### TASK INSTRUCTIONS
The answer must consist of every line in the data that contains "from".

********

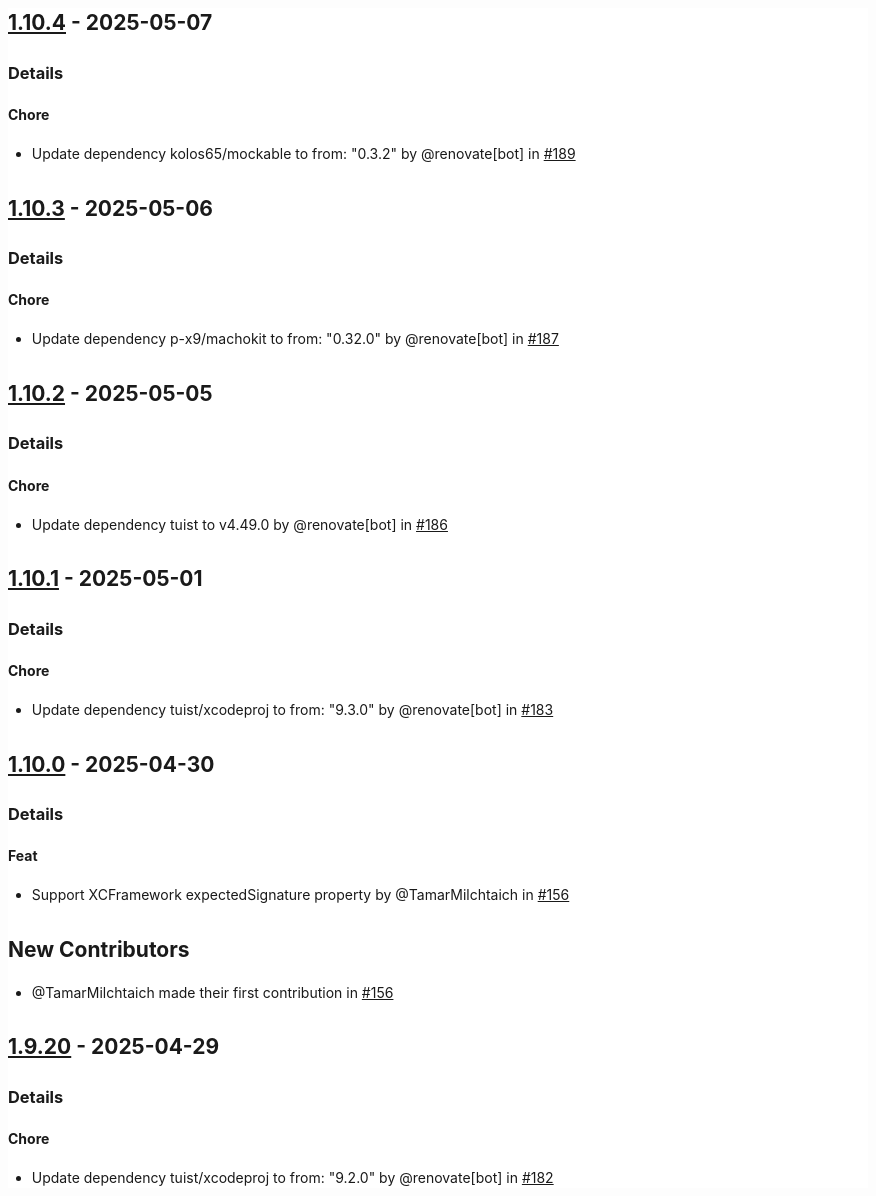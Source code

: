 ## [1.10.4] - 2025-05-07
### Details
#### Chore
- Update dependency kolos65/mockable to from: "0.3.2" by @renovate[bot] in [#189](https://github.com/tuist/XcodeGraph/pull/189)

## [1.10.3] - 2025-05-06
### Details
#### Chore
- Update dependency p-x9/machokit to from: "0.32.0" by @renovate[bot] in [#187](https://github.com/tuist/XcodeGraph/pull/187)

## [1.10.2] - 2025-05-05
### Details
#### Chore
- Update dependency tuist to v4.49.0 by @renovate[bot] in [#186](https://github.com/tuist/XcodeGraph/pull/186)

## [1.10.1] - 2025-05-01
### Details
#### Chore
- Update dependency tuist/xcodeproj to from: "9.3.0" by @renovate[bot] in [#183](https://github.com/tuist/XcodeGraph/pull/183)

## [1.10.0] - 2025-04-30
### Details
#### Feat
- Support XCFramework expectedSignature property by @TamarMilchtaich in [#156](https://github.com/tuist/XcodeGraph/pull/156)

## New Contributors
* @TamarMilchtaich made their first contribution in [#156](https://github.com/tuist/XcodeGraph/pull/156)
## [1.9.20] - 2025-04-29
### Details
#### Chore
- Update dependency tuist/xcodeproj to from: "9.2.0" by @renovate[bot] in [#182](https://github.com/tuist/XcodeGraph/pull/182)


[1.18.0]: https://github.com/tuist/XcodeGraph/compare/1.17.16..1.18.0
[1.17.16]: https://github.com/tuist/XcodeGraph/compare/1.17.15..1.17.16
[1.17.15]: https://github.com/tuist/XcodeGraph/compare/1.17.14..1.17.15
[1.17.14]: https://github.com/tuist/XcodeGraph/compare/1.17.13..1.17.14
[1.17.13]: https://github.com/tuist/XcodeGraph/compare/1.17.12..1.17.13
[1.17.12]: https://github.com/tuist/XcodeGraph/compare/1.17.11..1.17.12
[1.17.11]: https://github.com/tuist/XcodeGraph/compare/1.17.10..1.17.11
[1.17.10]: https://github.com/tuist/XcodeGraph/compare/1.17.9..1.17.10
[1.17.9]: https://github.com/tuist/XcodeGraph/compare/1.17.8..1.17.9
[1.17.8]: https://github.com/tuist/XcodeGraph/compare/1.17.7..1.17.8
[1.17.7]: https://github.com/tuist/XcodeGraph/compare/1.17.6..1.17.7
[1.17.6]: https://github.com/tuist/XcodeGraph/compare/1.17.5..1.17.6
[1.17.5]: https://github.com/tuist/XcodeGraph/compare/1.17.4..1.17.5
[1.17.4]: https://github.com/tuist/XcodeGraph/compare/1.17.3..1.17.4
[1.17.3]: https://github.com/tuist/XcodeGraph/compare/1.17.2..1.17.3
[1.17.2]: https://github.com/tuist/XcodeGraph/compare/1.17.1..1.17.2
[1.17.1]: https://github.com/tuist/XcodeGraph/compare/1.17.0..1.17.1
[1.17.0]: https://github.com/tuist/XcodeGraph/compare/1.16.8..1.17.0
[1.16.8]: https://github.com/tuist/XcodeGraph/compare/1.16.7..1.16.8
[1.16.7]: https://github.com/tuist/XcodeGraph/compare/1.16.6..1.16.7
[1.16.6]: https://github.com/tuist/XcodeGraph/compare/1.16.5..1.16.6
[1.16.5]: https://github.com/tuist/XcodeGraph/compare/1.16.4..1.16.5
[1.16.4]: https://github.com/tuist/XcodeGraph/compare/1.16.3..1.16.4
[1.16.3]: https://github.com/tuist/XcodeGraph/compare/1.16.2..1.16.3
[1.16.2]: https://github.com/tuist/XcodeGraph/compare/1.16.1..1.16.2
[1.16.1]: https://github.com/tuist/XcodeGraph/compare/1.16.0..1.16.1
[1.16.0]: https://github.com/tuist/XcodeGraph/compare/1.15.28..1.16.0
[1.15.28]: https://github.com/tuist/XcodeGraph/compare/1.15.27..1.15.28
[1.15.27]: https://github.com/tuist/XcodeGraph/compare/1.15.26..1.15.27
[1.15.26]: https://github.com/tuist/XcodeGraph/compare/1.15.25..1.15.26
[1.15.25]: https://github.com/tuist/XcodeGraph/compare/1.15.24..1.15.25
[1.15.24]: https://github.com/tuist/XcodeGraph/compare/1.15.23..1.15.24
[1.15.23]: https://github.com/tuist/XcodeGraph/compare/1.15.22..1.15.23
[1.15.22]: https://github.com/tuist/XcodeGraph/compare/1.15.21..1.15.22
[1.15.21]: https://github.com/tuist/XcodeGraph/compare/1.15.20..1.15.21
[1.15.20]: https://github.com/tuist/XcodeGraph/compare/1.15.19..1.15.20
[1.15.19]: https://github.com/tuist/XcodeGraph/compare/1.15.18..1.15.19
[1.15.18]: https://github.com/tuist/XcodeGraph/compare/1.15.17..1.15.18
[1.15.17]: https://github.com/tuist/XcodeGraph/compare/1.15.16..1.15.17
[1.15.16]: https://github.com/tuist/XcodeGraph/compare/1.15.15..1.15.16
[1.15.15]: https://github.com/tuist/XcodeGraph/compare/1.15.14..1.15.15
[1.15.14]: https://github.com/tuist/XcodeGraph/compare/1.15.13..1.15.14
[1.15.13]: https://github.com/tuist/XcodeGraph/compare/1.15.12..1.15.13
[1.15.12]: https://github.com/tuist/XcodeGraph/compare/1.15.11..1.15.12
[1.15.11]: https://github.com/tuist/XcodeGraph/compare/1.15.10..1.15.11
[1.15.10]: https://github.com/tuist/XcodeGraph/compare/1.15.9..1.15.10
[1.15.9]: https://github.com/tuist/XcodeGraph/compare/1.15.8..1.15.9
[1.15.8]: https://github.com/tuist/XcodeGraph/compare/1.15.7..1.15.8
[1.15.7]: https://github.com/tuist/XcodeGraph/compare/1.15.6..1.15.7
[1.15.6]: https://github.com/tuist/XcodeGraph/compare/1.15.5..1.15.6
[1.15.5]: https://github.com/tuist/XcodeGraph/compare/1.15.4..1.15.5
[1.15.4]: https://github.com/tuist/XcodeGraph/compare/1.15.3..1.15.4
[1.15.3]: https://github.com/tuist/XcodeGraph/compare/1.15.2..1.15.3
[1.15.2]: https://github.com/tuist/XcodeGraph/compare/1.15.1..1.15.2
[1.15.1]: https://github.com/tuist/XcodeGraph/compare/1.15.0..1.15.1
[1.15.0]: https://github.com/tuist/XcodeGraph/compare/1.14.1..1.15.0
[1.14.1]: https://github.com/tuist/XcodeGraph/compare/1.14.0..1.14.1
[1.14.0]: https://github.com/tuist/XcodeGraph/compare/1.13.1..1.14.0
[1.13.1]: https://github.com/tuist/XcodeGraph/compare/1.13.0..1.13.1
[1.13.0]: https://github.com/tuist/XcodeGraph/compare/1.12.0..1.13.0
[1.12.0]: https://github.com/tuist/XcodeGraph/compare/1.11.2..1.12.0
[1.11.2]: https://github.com/tuist/XcodeGraph/compare/1.11.1..1.11.2
[1.11.1]: https://github.com/tuist/XcodeGraph/compare/1.11.0..1.11.1
[1.11.0]: https://github.com/tuist/XcodeGraph/compare/1.10.14..1.11.0
[1.10.14]: https://github.com/tuist/XcodeGraph/compare/1.10.13..1.10.14
[1.10.13]: https://github.com/tuist/XcodeGraph/compare/1.10.12..1.10.13
[1.10.12]: https://github.com/tuist/XcodeGraph/compare/1.10.11..1.10.12
[1.10.11]: https://github.com/tuist/XcodeGraph/compare/1.10.10..1.10.11
[1.10.10]: https://github.com/tuist/XcodeGraph/compare/1.10.9..1.10.10
[1.10.9]: https://github.com/tuist/XcodeGraph/compare/1.10.8..1.10.9
[1.10.8]: https://github.com/tuist/XcodeGraph/compare/1.10.7..1.10.8
[1.10.7]: https://github.com/tuist/XcodeGraph/compare/1.10.6..1.10.7
[1.10.6]: https://github.com/tuist/XcodeGraph/compare/1.10.5..1.10.6
[1.10.5]: https://github.com/tuist/XcodeGraph/compare/1.10.4..1.10.5
[1.10.4]: https://github.com/tuist/XcodeGraph/compare/1.10.3..1.10.4
[1.10.3]: https://github.com/tuist/XcodeGraph/compare/1.10.2..1.10.3
[1.10.2]: https://github.com/tuist/XcodeGraph/compare/1.10.1..1.10.2
[1.10.1]: https://github.com/tuist/XcodeGraph/compare/1.10.0..1.10.1
[1.10.0]: https://github.com/tuist/XcodeGraph/compare/1.9.20..1.10.0
[1.9.20]: https://github.com/tuist/XcodeGraph/compare/1.9.19..1.9.20
[1.9.19]: https://github.com/tuist/XcodeGraph/compare/1.9.18..1.9.19
[1.9.18]: https://github.com/tuist/XcodeGraph/compare/1.9.17..1.9.18
[1.9.17]: https://github.com/tuist/XcodeGraph/compare/1.9.16..1.9.17
[1.9.16]: https://github.com/tuist/XcodeGraph/compare/1.9.15..1.9.16
[1.9.15]: https://github.com/tuist/XcodeGraph/compare/1.9.14..1.9.15
[1.9.14]: https://github.com/tuist/XcodeGraph/compare/1.9.13..1.9.14
[1.9.13]: https://github.com/tuist/XcodeGraph/compare/1.9.12..1.9.13
[1.9.12]: https://github.com/tuist/XcodeGraph/compare/1.9.11..1.9.12
[1.9.11]: https://github.com/tuist/XcodeGraph/compare/1.9.10..1.9.11
[1.9.10]: https://github.com/tuist/XcodeGraph/compare/1.9.9..1.9.10
[1.9.9]: https://github.com/tuist/XcodeGraph/compare/1.9.8..1.9.9
[1.9.8]: https://github.com/tuist/XcodeGraph/compare/1.9.7..1.9.8
[1.9.7]: https://github.com/tuist/XcodeGraph/compare/1.9.6..1.9.7
[1.9.6]: https://github.com/tuist/XcodeGraph/compare/1.9.5..1.9.6
[1.9.5]: https://github.com/tuist/XcodeGraph/compare/1.9.4..1.9.5
[1.9.4]: https://github.com/tuist/XcodeGraph/compare/1.9.3..1.9.4
[1.9.3]: https://github.com/tuist/XcodeGraph/compare/1.9.2..1.9.3
[1.9.2]: https://github.com/tuist/XcodeGraph/compare/1.9.1..1.9.2
[1.9.1]: https://github.com/tuist/XcodeGraph/compare/1.9.0..1.9.1
[1.9.0]: https://github.com/tuist/XcodeGraph/compare/1.8.18..1.9.0
[1.8.18]: https://github.com/tuist/XcodeGraph/compare/1.8.17..1.8.18
[1.8.17]: https://github.com/tuist/XcodeGraph/compare/1.8.16..1.8.17
[1.8.16]: https://github.com/tuist/XcodeGraph/compare/1.8.15..1.8.16
[1.8.15]: https://github.com/tuist/XcodeGraph/compare/1.8.14..1.8.15
[1.8.14]: https://github.com/tuist/XcodeGraph/compare/1.8.13..1.8.14
[1.8.13]: https://github.com/tuist/XcodeGraph/compare/1.8.12..1.8.13
[1.8.12]: https://github.com/tuist/XcodeGraph/compare/1.8.11..1.8.12
[1.8.11]: https://github.com/tuist/XcodeGraph/compare/1.8.10..1.8.11
[1.8.10]: https://github.com/tuist/XcodeGraph/compare/1.8.9..1.8.10
[1.8.9]: https://github.com/tuist/XcodeGraph/compare/1.8.8..1.8.9
[1.8.8]: https://github.com/tuist/XcodeGraph/compare/1.8.7..1.8.8
[1.8.7]: https://github.com/tuist/XcodeGraph/compare/1.8.6..1.8.7
[1.8.6]: https://github.com/tuist/XcodeGraph/compare/1.8.5..1.8.6
[1.8.5]: https://github.com/tuist/XcodeGraph/compare/1.8.4..1.8.5
[1.8.4]: https://github.com/tuist/XcodeGraph/compare/1.8.3..1.8.4
[1.8.3]: https://github.com/tuist/XcodeGraph/compare/1.8.2..1.8.3
[1.8.2]: https://github.com/tuist/XcodeGraph/compare/1.8.1..1.8.2
[1.8.1]: https://github.com/tuist/XcodeGraph/compare/1.8.0..1.8.1
[1.8.0]: https://github.com/tuist/XcodeGraph/compare/1.7.1..1.8.0
[1.7.1]: https://github.com/tuist/XcodeGraph/compare/1.7.0..1.7.1
[1.7.0]: https://github.com/tuist/XcodeGraph/compare/1.6.9..1.7.0
[1.6.9]: https://github.com/tuist/XcodeGraph/compare/1.6.8..1.6.9
[1.6.8]: https://github.com/tuist/XcodeGraph/compare/1.6.7..1.6.8
[1.6.7]: https://github.com/tuist/XcodeGraph/compare/1.6.6..1.6.7
[1.6.6]: https://github.com/tuist/XcodeGraph/compare/1.6.5..1.6.6
[1.6.5]: https://github.com/tuist/XcodeGraph/compare/1.6.4..1.6.5
[1.6.4]: https://github.com/tuist/XcodeGraph/compare/1.6.3..1.6.4
[1.6.3]: https://github.com/tuist/XcodeGraph/compare/1.6.2..1.6.3
[1.6.2]: https://github.com/tuist/XcodeGraph/compare/1.6.1..1.6.2
[1.6.1]: https://github.com/tuist/XcodeGraph/compare/1.6.0..1.6.1
[1.6.0]: https://github.com/tuist/XcodeGraph/compare/1.5.21..1.6.0
[1.5.21]: https://github.com/tuist/XcodeGraph/compare/1.5.20..1.5.21
[1.5.20]: https://github.com/tuist/XcodeGraph/compare/1.5.19..1.5.20
[1.5.19]: https://github.com/tuist/XcodeGraph/compare/1.5.18..1.5.19
[1.5.18]: https://github.com/tuist/XcodeGraph/compare/1.5.17..1.5.18
[1.5.17]: https://github.com/tuist/XcodeGraph/compare/1.5.16..1.5.17
[1.5.16]: https://github.com/tuist/XcodeGraph/compare/1.5.15..1.5.16
[1.5.15]: https://github.com/tuist/XcodeGraph/compare/1.5.14..1.5.15
[1.5.14]: https://github.com/tuist/XcodeGraph/compare/1.5.13..1.5.14
[1.5.13]: https://github.com/tuist/XcodeGraph/compare/1.5.12..1.5.13
[1.5.12]: https://github.com/tuist/XcodeGraph/compare/1.5.11..1.5.12
[1.5.11]: https://github.com/tuist/XcodeGraph/compare/1.5.10..1.5.11
[1.5.10]: https://github.com/tuist/XcodeGraph/compare/1.5.9..1.5.10
[1.5.9]: https://github.com/tuist/XcodeGraph/compare/1.5.8..1.5.9
[1.5.8]: https://github.com/tuist/XcodeGraph/compare/1.5.7..1.5.8
[1.5.7]: https://github.com/tuist/XcodeGraph/compare/1.5.6..1.5.7
[1.5.6]: https://github.com/tuist/XcodeGraph/compare/1.5.5..1.5.6
[1.5.5]: https://github.com/tuist/XcodeGraph/compare/1.5.4..1.5.5
[1.5.4]: https://github.com/tuist/XcodeGraph/compare/1.5.3..1.5.4
[1.5.3]: https://github.com/tuist/XcodeGraph/compare/1.5.2..1.5.3
[1.5.2]: https://github.com/tuist/XcodeGraph/compare/1.5.1..1.5.2
[1.5.1]: https://github.com/tuist/XcodeGraph/compare/1.5.0..1.5.1
[1.5.0]: https://github.com/tuist/XcodeGraph/compare/1.4.0..1.5.0
[1.4.0]: https://github.com/tuist/XcodeGraph/compare/1.3.4..1.4.0
[1.3.4]: https://github.com/tuist/XcodeGraph/compare/1.3.3..1.3.4
[1.3.3]: https://github.com/tuist/XcodeGraph/compare/1.3.2..1.3.3
[1.3.2]: https://github.com/tuist/XcodeGraph/compare/1.3.1..1.3.2
[1.3.1]: https://github.com/tuist/XcodeGraph/compare/1.3.0..1.3.1
[1.3.0]: https://github.com/tuist/XcodeGraph/compare/1.2.4..1.3.0
[1.2.4]: https://github.com/tuist/XcodeGraph/compare/1.2.3..1.2.4
[1.2.3]: https://github.com/tuist/XcodeGraph/compare/1.2.2..1.2.3
[1.2.2]: https://github.com/tuist/XcodeGraph/compare/1.2.1..1.2.2
[1.2.1]: https://github.com/tuist/XcodeGraph/compare/1.2.0..1.2.1
[1.2.0]: https://github.com/tuist/XcodeGraph/compare/1.1.0..1.2.0
[1.1.0]: https://github.com/tuist/XcodeGraph/compare/1.0.2..1.1.0
[1.0.2]: https://github.com/tuist/XcodeGraph/compare/1.0.1..1.0.2
[1.0.1]: https://github.com/tuist/XcodeGraph/compare/1.0.0..1.0.1
[1.0.0]: https://github.com/tuist/XcodeGraph/compare/0.19.5..1.0.0
[0.19.5]: https://github.com/tuist/XcodeGraph/compare/0.19.4..0.19.5
[0.19.4]: https://github.com/tuist/XcodeGraph/compare/0.19.3..0.19.4
[0.19.3]: https://github.com/tuist/XcodeGraph/compare/0.19.2..0.19.3
[0.19.2]: https://github.com/tuist/XcodeGraph/compare/0.19.1..0.19.2
[0.19.1]: https://github.com/tuist/XcodeGraph/compare/0.19.0..0.19.1
[0.19.0]: https://github.com/tuist/XcodeGraph/compare/0.18.3..0.19.0
[0.18.3]: https://github.com/tuist/XcodeGraph/compare/0.18.2..0.18.3
[0.18.2]: https://github.com/tuist/XcodeGraph/compare/0.18.1..0.18.2
[0.18.1]: https://github.com/tuist/XcodeGraph/compare/0.18.0..0.18.1
[0.18.0]: https://github.com/tuist/XcodeGraph/compare/0.17.1..0.18.0
[0.17.1]: https://github.com/tuist/XcodeGraph/compare/0.17.0..0.17.1
[0.17.0]: https://github.com/tuist/XcodeGraph/compare/0.16.3..0.17.0
[0.16.3]: https://github.com/tuist/XcodeGraph/compare/0.16.2..0.16.3
[0.16.2]: https://github.com/tuist/XcodeGraph/compare/0.16.1..0.16.2
[0.16.1]: https://github.com/tuist/XcodeGraph/compare/0.16.0..0.16.1
[0.16.0]: https://github.com/tuist/XcodeGraph/compare/0.15.1..0.16.0
[0.15.1]: https://github.com/tuist/XcodeGraph/compare/0.15.0..0.15.1
[0.15.0]: https://github.com/tuist/XcodeGraph/compare/0.14.1..0.15.0
[0.14.1]: https://github.com/tuist/XcodeGraph/compare/0.14.0..0.14.1
[0.14.0]: https://github.com/tuist/XcodeGraph/compare/0.13.1..0.14.0
[0.13.1]: https://github.com/tuist/XcodeGraph/compare/0.13.0..0.13.1
[0.13.0]: https://github.com/tuist/XcodeGraph/compare/0.12.8..0.13.0
[0.12.8]: https://github.com/tuist/XcodeGraph/compare/0.12.7..0.12.8
[0.12.7]: https://github.com/tuist/XcodeGraph/compare/0.12.6..0.12.7
[0.12.6]: https://github.com/tuist/XcodeGraph/compare/0.12.5..0.12.6
[0.12.5]: https://github.com/tuist/XcodeGraph/compare/0.12.4..0.12.5
[0.12.4]: https://github.com/tuist/XcodeGraph/compare/0.12.3..0.12.4
[0.12.3]: https://github.com/tuist/XcodeGraph/compare/0.12.2..0.12.3
[0.12.2]: https://github.com/tuist/XcodeGraph/compare/0.12.1..0.12.2
[0.12.1]: https://github.com/tuist/XcodeGraph/compare/0.12.0..0.12.1
[0.12.0]: https://github.com/tuist/XcodeGraph/compare/0.11.7..0.12.0
[0.11.7]: https://github.com/tuist/XcodeGraph/compare/0.11.6..0.11.7
[0.11.6]: https://github.com/tuist/XcodeGraph/compare/0.11.5..0.11.6
[0.11.5]: https://github.com/tuist/XcodeGraph/compare/0.11.4..0.11.5
[0.11.4]: https://github.com/tuist/XcodeGraph/compare/0.11.3..0.11.4
[0.11.3]: https://github.com/tuist/XcodeGraph/compare/0.11.2..0.11.3
[0.11.2]: https://github.com/tuist/XcodeGraph/compare/0.11.1..0.11.2
[0.11.1]: https://github.com/tuist/XcodeGraph/compare/0.11.0..0.11.1
[0.11.0]: https://github.com/tuist/XcodeGraph/compare/0.10.1..0.11.0
[0.10.1]: https://github.com/tuist/XcodeGraph/compare/0.10.0..0.10.1
[0.10.0]: https://github.com/tuist/XcodeGraph/compare/0.9.1..0.10.0
[0.9.1]: https://github.com/tuist/XcodeGraph/compare/0.9.0..0.9.1
[0.8.0]: https://github.com/tuist/XcodeGraph/compare/0.7.0..0.8.0
[0.7.0]: https://github.com/tuist/XcodeGraph/compare/0.6.0..0.7.0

********

### RESULT
- Update dependency kolos65/mockable to from: "0.3.2" by @renovate[bot] in [#189](https://github.com/tuist/XcodeGraph/pull/189)
- Update dependency p-x9/machokit to from: "0.32.0" by @renovate[bot] in [#187](https://github.com/tuist/XcodeGraph/pull/187)
- Update dependency tuist/xcodeproj to from: "9.3.0" by @renovate[bot] in [#183](https://github.com/tuist/XcodeGraph/pull/183)
- Update dependency tuist/xcodeproj to from: "9.2.0" by @renovate[bot] in [#182](https://github.com/tuist/XcodeGraph/pull/182)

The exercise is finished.